[Stored items]
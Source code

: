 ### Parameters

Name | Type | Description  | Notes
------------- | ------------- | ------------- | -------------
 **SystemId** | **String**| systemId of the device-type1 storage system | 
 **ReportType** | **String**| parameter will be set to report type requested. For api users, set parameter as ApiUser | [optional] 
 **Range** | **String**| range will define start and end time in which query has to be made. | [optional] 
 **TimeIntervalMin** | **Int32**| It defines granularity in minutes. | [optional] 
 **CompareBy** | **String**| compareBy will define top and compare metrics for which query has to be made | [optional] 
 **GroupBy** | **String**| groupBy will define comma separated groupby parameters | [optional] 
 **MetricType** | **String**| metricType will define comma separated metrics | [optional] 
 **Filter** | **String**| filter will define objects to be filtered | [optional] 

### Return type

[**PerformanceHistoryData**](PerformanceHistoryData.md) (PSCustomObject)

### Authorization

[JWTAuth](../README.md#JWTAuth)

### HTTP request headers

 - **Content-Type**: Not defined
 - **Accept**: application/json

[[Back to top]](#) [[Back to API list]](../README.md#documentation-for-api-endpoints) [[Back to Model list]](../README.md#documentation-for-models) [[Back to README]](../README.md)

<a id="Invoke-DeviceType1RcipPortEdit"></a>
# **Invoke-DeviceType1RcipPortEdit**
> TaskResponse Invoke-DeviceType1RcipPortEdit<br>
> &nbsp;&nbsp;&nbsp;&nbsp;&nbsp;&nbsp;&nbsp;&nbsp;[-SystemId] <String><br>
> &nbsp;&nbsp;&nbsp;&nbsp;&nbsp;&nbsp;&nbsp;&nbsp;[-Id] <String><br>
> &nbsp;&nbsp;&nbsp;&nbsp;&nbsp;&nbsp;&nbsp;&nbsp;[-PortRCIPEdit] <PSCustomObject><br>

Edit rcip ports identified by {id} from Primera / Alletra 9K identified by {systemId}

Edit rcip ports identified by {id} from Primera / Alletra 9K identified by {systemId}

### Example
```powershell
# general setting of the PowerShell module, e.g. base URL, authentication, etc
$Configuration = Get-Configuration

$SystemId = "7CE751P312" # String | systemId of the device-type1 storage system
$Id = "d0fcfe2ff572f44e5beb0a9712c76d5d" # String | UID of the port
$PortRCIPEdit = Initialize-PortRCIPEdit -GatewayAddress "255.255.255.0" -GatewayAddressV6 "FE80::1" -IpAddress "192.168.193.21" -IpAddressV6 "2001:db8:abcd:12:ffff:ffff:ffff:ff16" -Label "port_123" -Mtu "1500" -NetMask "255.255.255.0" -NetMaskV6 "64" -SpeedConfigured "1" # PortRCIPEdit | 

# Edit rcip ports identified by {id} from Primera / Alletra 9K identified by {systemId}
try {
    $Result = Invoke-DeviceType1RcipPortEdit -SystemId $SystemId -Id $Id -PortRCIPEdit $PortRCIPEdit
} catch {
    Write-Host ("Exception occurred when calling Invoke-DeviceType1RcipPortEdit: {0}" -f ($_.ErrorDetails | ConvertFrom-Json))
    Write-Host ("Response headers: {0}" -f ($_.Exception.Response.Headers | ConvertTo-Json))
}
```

Task statement:
If a line in the data holds the word "headers", count it, then state the total alone.

Expected answer:
2